Records drawn from a dataset:
-- Opening Marker --

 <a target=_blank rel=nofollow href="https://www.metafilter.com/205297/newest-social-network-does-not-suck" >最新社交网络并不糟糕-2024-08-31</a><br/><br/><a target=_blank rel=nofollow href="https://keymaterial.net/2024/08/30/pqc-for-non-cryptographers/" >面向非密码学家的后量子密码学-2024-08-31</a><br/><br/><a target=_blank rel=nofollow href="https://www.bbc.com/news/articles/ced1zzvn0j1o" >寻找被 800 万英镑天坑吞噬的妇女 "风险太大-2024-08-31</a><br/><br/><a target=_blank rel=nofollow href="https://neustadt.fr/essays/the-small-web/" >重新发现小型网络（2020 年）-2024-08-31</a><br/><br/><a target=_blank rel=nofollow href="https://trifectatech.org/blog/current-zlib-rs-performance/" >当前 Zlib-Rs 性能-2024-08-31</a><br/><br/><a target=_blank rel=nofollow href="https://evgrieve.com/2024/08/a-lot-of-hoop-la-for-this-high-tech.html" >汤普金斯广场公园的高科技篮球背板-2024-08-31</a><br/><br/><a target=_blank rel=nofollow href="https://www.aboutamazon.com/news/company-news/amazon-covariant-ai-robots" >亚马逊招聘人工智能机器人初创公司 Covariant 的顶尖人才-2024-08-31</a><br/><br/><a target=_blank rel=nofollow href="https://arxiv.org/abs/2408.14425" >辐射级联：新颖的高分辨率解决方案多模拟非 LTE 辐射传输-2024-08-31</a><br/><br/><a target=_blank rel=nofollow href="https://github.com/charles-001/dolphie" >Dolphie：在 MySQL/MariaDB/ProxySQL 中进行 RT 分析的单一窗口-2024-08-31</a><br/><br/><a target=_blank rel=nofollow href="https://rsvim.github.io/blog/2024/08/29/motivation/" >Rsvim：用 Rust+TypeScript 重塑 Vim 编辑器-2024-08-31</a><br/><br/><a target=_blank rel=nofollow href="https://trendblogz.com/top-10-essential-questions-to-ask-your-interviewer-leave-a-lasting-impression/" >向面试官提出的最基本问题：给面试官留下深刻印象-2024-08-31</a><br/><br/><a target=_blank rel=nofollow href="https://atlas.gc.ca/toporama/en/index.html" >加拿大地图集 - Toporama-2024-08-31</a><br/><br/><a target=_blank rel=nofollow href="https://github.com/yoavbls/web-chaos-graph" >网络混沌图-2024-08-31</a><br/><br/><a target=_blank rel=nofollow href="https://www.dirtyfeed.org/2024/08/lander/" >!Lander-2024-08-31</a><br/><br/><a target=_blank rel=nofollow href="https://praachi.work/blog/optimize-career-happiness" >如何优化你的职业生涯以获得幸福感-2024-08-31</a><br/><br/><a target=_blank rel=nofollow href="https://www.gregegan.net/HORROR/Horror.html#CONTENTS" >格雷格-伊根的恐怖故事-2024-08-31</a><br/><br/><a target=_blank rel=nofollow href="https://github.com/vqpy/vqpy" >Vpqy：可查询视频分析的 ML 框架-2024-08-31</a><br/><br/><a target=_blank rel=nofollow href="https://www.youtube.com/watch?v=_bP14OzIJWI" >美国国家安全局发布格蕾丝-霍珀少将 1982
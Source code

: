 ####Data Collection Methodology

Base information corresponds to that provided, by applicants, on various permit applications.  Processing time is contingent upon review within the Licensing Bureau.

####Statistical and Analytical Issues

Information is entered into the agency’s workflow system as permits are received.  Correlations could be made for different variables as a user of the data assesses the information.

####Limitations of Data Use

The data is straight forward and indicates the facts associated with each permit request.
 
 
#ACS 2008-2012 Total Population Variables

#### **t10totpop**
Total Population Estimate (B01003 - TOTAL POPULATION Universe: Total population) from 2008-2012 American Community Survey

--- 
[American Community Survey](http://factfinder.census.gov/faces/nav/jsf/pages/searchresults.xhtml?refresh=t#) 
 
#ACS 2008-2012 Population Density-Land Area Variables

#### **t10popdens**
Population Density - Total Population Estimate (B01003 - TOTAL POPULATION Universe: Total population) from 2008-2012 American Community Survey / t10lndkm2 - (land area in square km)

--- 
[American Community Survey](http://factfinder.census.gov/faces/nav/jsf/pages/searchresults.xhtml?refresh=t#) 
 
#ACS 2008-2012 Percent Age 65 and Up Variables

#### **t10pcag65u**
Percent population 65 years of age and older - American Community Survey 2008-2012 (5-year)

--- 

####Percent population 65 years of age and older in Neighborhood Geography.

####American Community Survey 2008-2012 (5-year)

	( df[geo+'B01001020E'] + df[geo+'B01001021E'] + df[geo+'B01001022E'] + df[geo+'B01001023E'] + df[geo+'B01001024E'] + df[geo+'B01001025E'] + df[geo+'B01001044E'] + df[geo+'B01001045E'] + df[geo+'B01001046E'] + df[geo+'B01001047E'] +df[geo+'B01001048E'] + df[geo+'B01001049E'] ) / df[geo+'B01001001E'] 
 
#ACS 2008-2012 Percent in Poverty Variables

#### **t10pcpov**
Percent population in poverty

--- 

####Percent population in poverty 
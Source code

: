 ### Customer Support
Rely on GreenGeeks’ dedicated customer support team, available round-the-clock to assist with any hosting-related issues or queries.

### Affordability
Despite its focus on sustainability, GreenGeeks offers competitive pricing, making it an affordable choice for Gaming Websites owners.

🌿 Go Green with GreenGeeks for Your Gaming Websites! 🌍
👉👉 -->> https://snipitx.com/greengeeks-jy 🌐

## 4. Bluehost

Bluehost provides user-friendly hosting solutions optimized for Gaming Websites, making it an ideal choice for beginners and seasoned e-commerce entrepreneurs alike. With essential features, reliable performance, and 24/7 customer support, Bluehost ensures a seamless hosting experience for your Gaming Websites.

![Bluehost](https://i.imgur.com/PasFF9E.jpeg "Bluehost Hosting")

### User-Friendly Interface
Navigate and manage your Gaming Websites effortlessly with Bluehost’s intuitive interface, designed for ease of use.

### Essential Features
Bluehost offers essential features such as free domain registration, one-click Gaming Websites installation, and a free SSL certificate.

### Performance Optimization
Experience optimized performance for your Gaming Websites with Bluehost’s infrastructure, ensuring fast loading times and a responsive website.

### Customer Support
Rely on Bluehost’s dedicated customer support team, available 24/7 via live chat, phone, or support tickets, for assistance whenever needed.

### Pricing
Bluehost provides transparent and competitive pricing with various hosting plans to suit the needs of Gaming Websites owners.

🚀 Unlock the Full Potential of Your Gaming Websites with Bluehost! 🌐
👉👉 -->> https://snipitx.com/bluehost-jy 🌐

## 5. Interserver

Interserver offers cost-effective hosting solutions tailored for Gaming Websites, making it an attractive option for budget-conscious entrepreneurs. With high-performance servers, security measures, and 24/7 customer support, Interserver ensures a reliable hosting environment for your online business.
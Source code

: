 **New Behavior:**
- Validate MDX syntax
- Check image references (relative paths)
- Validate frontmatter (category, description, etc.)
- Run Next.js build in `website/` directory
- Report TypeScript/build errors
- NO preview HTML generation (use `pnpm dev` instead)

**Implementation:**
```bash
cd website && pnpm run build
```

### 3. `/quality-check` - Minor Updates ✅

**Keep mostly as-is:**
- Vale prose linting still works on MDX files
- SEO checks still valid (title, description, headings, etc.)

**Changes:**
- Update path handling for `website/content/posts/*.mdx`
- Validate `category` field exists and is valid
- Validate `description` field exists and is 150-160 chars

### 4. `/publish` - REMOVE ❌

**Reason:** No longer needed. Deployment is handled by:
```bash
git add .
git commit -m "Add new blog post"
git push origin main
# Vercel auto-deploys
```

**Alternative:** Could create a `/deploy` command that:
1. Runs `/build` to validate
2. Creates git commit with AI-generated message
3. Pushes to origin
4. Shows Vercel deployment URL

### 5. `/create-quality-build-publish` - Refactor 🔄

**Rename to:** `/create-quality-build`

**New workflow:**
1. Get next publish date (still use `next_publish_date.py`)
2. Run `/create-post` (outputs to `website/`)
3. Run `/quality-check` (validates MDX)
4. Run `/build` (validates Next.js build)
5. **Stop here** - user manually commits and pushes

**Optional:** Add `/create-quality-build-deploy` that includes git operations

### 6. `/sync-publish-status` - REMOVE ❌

-- Closing Marker --

» About this exercise
Among the records above, how many lines contain the word "dedicated"? Answer with the number by itself.

» Solution to this task
2